# WHAT YOU NEED TO DO:
From the entries provided below, copy each line that contains the word "preemption".

# DATA SUPPLIED:
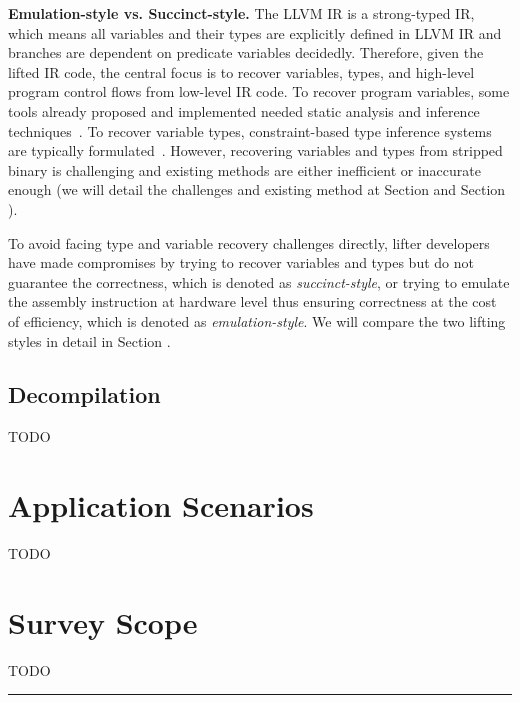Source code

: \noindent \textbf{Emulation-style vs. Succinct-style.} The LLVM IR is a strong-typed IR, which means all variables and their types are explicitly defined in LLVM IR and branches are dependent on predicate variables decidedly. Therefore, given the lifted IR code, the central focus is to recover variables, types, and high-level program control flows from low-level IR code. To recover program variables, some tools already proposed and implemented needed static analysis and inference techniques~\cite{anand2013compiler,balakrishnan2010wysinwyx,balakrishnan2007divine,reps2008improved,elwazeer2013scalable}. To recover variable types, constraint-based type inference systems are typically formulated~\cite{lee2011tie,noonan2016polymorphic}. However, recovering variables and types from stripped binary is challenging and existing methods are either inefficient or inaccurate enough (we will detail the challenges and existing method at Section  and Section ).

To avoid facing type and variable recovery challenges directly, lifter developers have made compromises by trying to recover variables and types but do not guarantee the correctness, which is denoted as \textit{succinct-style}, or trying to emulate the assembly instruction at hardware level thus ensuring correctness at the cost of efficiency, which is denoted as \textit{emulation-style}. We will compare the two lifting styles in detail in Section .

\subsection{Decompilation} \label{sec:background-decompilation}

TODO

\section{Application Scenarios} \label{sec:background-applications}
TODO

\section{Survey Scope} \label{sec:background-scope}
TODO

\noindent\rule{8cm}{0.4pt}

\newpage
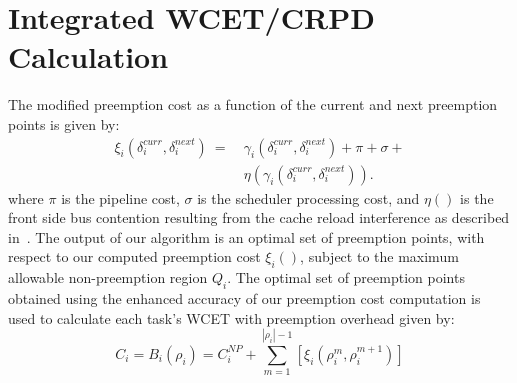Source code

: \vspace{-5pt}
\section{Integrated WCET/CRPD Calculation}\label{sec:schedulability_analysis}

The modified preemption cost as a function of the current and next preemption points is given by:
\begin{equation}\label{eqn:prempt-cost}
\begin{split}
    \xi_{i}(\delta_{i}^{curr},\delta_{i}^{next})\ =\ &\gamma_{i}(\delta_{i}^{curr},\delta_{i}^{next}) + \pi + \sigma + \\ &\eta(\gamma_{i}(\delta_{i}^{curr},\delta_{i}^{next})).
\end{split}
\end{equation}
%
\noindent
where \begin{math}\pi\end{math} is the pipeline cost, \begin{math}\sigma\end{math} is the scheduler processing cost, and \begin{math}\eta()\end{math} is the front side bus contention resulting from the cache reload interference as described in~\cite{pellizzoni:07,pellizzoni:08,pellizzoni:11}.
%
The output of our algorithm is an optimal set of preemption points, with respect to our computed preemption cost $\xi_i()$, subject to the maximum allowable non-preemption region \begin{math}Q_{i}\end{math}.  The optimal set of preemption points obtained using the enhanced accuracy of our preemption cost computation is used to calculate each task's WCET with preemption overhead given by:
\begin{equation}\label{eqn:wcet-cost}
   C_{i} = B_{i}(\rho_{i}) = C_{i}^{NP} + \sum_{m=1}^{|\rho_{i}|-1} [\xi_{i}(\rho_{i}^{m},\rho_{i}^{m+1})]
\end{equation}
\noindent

==

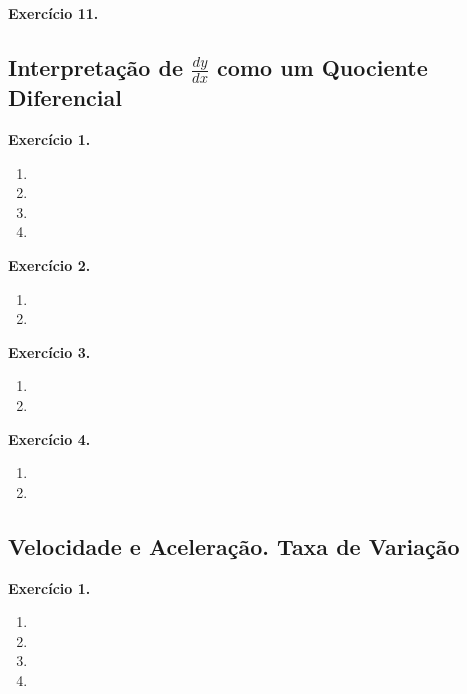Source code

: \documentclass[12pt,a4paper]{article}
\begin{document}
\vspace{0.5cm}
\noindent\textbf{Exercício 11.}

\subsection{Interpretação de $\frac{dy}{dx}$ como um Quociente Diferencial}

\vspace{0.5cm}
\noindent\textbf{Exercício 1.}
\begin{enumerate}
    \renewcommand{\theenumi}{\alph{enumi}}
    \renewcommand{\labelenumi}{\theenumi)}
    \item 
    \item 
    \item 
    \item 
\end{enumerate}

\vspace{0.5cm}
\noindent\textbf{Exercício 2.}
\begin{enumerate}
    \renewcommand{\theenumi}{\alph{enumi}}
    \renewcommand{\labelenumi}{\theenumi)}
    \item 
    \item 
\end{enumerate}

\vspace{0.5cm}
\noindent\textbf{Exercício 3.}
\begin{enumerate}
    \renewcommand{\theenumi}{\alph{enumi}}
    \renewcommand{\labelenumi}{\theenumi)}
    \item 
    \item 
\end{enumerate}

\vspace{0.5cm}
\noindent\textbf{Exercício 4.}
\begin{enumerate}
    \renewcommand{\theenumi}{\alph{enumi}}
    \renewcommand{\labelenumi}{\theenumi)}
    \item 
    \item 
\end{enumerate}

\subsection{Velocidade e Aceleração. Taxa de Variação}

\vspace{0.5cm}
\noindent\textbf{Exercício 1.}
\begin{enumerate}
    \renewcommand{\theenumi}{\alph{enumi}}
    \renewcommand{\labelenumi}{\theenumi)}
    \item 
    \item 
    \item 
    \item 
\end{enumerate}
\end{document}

--

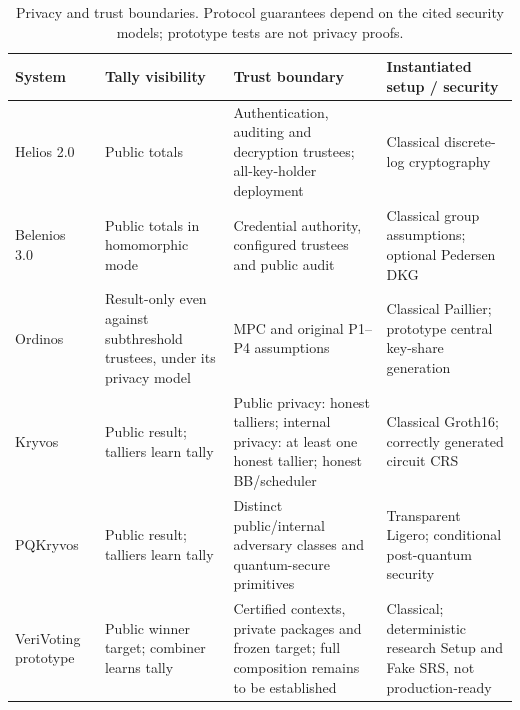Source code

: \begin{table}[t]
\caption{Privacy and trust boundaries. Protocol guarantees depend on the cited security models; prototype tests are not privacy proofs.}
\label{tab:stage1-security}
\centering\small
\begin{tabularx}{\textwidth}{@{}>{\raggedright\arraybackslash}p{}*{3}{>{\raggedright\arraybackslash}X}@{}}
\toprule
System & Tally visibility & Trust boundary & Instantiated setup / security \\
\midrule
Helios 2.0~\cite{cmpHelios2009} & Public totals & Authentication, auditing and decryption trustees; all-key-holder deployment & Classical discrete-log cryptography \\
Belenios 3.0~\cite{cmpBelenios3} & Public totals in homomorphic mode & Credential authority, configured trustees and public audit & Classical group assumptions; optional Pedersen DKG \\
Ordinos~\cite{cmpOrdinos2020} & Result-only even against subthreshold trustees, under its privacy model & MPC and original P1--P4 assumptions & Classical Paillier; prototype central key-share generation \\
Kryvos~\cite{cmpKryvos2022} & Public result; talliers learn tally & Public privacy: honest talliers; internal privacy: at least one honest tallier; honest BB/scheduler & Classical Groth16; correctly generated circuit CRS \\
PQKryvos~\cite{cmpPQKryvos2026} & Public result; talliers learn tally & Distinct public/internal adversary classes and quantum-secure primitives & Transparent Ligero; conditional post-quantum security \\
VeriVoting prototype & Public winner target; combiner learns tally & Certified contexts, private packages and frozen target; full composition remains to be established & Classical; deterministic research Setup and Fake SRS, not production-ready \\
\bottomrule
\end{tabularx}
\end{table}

# RESPONSE TO THE TASK:
The modified preemption cost as a function of the current and next preemption points is given by:
The output of our algorithm is an optimal set of preemption points, with respect to our computed preemption cost $\xi_i()$, subject to the maximum allowable non-preemption region \begin{math}Q_{i}\end{math}.  The optimal set of preemption points obtained using the enhanced accuracy of our preemption cost computation is used to calculate each task's WCET with preemption overhead given by:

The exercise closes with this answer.